Bangladesh–Mexico relations are the bilateral relations between Bangladesh and Mexico. Both nations are members of the United Nations and the World Trade Organization.

History 

Diplomatic relations between the two countries were officially established on 8 July 1975, four years after Bangladesh obtained its independence from Pakistan. In 1981, Bangladeshi President Abdus Sattar paid a visit to Mexico to attend the North–South Summit in Cancun.

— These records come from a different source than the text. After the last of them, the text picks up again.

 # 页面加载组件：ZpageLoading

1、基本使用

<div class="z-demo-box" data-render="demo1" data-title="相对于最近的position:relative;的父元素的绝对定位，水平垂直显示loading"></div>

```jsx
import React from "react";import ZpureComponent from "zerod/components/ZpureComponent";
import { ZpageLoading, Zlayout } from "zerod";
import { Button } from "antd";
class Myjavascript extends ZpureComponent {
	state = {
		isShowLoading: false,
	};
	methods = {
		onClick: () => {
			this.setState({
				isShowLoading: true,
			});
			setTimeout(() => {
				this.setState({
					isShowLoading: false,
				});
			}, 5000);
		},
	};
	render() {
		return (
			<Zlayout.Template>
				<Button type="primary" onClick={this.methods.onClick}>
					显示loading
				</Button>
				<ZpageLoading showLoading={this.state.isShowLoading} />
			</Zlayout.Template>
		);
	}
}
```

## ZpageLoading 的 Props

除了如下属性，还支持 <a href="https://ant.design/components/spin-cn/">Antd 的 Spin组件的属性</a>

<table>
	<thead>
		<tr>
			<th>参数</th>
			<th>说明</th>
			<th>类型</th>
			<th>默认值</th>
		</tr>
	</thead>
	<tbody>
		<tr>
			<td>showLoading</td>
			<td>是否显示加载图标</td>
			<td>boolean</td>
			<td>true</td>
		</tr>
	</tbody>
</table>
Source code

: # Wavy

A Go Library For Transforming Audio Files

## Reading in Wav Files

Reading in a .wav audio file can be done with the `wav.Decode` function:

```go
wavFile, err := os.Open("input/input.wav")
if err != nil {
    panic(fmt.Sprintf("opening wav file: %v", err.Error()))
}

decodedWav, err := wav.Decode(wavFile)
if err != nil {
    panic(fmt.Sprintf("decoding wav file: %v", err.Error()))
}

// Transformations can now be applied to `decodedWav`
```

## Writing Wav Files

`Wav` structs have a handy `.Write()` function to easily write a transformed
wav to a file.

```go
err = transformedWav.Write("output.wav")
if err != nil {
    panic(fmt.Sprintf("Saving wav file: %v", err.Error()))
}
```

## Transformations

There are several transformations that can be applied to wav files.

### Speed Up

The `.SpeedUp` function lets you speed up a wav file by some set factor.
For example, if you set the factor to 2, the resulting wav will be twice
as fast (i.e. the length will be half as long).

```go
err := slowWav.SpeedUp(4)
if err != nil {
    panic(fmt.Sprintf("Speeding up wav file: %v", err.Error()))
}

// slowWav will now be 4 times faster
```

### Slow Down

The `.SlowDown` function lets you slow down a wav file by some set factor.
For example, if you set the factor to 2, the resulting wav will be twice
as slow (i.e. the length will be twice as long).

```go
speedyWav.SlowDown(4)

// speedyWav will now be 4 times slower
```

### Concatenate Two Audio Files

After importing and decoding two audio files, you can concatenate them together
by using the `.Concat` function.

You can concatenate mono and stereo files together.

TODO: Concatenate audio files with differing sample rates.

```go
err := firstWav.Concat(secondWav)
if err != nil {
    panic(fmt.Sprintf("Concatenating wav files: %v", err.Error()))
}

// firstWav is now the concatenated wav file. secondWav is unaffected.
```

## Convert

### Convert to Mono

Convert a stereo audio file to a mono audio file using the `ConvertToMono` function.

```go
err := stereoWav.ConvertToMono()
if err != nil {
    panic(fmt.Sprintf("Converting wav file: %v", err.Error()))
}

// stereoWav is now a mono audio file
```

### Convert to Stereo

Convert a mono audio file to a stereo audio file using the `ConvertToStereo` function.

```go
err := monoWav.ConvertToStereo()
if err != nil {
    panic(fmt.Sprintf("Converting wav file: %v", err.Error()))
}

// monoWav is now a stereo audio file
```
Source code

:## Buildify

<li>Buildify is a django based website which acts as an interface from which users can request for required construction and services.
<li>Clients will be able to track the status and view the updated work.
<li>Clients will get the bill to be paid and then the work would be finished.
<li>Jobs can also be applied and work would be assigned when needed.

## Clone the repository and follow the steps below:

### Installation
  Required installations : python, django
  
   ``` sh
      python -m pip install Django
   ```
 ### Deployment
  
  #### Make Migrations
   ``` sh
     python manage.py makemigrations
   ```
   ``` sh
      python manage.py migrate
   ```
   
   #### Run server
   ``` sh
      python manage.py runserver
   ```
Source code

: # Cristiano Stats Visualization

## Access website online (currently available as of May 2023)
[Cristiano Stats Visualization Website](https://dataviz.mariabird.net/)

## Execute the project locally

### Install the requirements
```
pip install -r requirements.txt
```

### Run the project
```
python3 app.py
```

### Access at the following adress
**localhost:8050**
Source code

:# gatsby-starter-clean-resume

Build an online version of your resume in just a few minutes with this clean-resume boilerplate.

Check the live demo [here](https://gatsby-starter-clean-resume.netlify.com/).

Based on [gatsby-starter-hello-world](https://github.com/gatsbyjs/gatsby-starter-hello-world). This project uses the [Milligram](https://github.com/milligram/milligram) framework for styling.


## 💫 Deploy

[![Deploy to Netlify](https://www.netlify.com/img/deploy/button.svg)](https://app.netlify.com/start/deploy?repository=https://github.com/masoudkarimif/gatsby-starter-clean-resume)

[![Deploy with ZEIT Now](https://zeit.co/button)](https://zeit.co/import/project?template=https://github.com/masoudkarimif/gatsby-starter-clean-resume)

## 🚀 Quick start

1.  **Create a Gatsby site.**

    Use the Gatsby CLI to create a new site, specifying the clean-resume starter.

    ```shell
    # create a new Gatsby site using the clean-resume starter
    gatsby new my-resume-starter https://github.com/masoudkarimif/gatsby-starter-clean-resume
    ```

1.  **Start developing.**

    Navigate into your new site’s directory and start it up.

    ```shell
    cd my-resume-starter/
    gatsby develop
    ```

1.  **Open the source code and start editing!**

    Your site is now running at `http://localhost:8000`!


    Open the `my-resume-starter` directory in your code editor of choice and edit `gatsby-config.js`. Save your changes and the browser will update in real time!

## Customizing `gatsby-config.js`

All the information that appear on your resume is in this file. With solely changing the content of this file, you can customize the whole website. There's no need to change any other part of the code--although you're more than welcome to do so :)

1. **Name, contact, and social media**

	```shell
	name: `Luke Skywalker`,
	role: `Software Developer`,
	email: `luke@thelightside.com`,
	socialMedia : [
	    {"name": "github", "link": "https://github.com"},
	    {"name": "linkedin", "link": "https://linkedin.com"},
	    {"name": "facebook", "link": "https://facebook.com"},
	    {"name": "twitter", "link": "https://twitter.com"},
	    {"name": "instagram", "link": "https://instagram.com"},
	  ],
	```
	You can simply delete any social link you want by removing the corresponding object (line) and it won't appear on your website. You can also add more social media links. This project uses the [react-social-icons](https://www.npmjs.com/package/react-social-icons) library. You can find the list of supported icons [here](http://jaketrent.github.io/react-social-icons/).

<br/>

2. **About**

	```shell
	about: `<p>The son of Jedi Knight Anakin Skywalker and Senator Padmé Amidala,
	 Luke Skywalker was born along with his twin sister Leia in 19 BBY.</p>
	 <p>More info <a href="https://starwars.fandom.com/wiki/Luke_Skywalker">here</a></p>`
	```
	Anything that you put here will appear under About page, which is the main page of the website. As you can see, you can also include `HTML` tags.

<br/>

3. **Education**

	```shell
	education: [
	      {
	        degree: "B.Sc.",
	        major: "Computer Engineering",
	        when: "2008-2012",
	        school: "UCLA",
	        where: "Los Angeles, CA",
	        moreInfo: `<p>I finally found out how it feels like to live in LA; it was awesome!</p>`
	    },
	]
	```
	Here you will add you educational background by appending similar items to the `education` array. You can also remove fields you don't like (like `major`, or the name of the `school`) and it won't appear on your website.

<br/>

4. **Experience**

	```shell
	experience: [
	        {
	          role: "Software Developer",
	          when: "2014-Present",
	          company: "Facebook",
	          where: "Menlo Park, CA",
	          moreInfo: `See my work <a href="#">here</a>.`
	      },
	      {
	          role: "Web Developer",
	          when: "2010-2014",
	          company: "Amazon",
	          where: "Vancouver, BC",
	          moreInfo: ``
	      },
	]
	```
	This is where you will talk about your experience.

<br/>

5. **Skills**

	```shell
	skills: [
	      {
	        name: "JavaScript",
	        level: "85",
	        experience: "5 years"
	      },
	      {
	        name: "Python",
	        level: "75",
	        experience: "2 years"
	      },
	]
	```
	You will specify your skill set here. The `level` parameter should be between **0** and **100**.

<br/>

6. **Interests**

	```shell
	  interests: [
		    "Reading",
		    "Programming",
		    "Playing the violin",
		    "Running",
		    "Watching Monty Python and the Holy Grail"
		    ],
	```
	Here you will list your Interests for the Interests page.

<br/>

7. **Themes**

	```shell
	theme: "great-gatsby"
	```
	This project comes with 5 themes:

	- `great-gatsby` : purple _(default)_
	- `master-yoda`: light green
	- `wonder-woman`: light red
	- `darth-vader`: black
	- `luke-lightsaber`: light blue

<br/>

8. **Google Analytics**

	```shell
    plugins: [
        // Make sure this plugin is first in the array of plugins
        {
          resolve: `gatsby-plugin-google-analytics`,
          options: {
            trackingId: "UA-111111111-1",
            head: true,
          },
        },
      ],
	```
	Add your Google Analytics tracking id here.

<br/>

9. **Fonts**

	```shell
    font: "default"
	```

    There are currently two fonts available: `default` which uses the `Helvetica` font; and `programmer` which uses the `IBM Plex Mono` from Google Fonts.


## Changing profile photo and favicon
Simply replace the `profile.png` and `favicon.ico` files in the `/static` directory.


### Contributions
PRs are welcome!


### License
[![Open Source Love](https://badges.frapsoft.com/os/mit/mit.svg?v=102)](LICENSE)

Bangladesh and Mexico have expressed mutual interest in expanding the bilateral economic activities between the two countries. In 2011, a business delegation from Bangladesh paid a visit to Mexico aimed at exploring potential fields for bilateral trade and investment. Climate change and poverty alleviation have also been identified as potential areas for bilateral cooperation between the two countries. In 2012, Bangladesh opened its first resident embassy in Mexico City. In 2015, Bangladeshi Minister of State Shahriar Alam paid a visit to Mexico to celebrate 40 years of diplomatic relations both nations. While in Mexico, Minister Alam met with Mexican Foreign Minister José Antonio Meade.

High-level visits
High-level visits from Bangladesh to Mexico

 President Abdus Sattar (1981)
 Foreign Minister Mohamed Mijarul Quayes (2011)
 Minister of State Shahriar Alam (2015)

Bilateral agreements
Both nations have signed a few bilateral agreements such as an Agreement on the Elimination of Visa for Diplomatic and Official Passport Holders (2013); Agreement on Mutual Administrative Assistance in Customs Matters (2013) and a Memorandum of Understanding on Foreign Office Consultation (2015).

Trade
In 2018, two-way trade between both nations amounted to US$336 million. Bangladesh's main exports to Mexico include: cotton, textiles and shoes. Mexico's main exports to Bangladesh include: motors for elevators or elevators; generators; shrimp and prawns; and steam traps. In 2016, Mexican multinational company Cemex, sold its operations in Bangladesh to Siam Cement Group.

Resident diplomatic missions 
 Bangladesh has an embassy in Mexico City.
 Mexico is accredited to Bangladesh from its embassy in New Delhi, India and maintains an honorary consulate in Dhaka.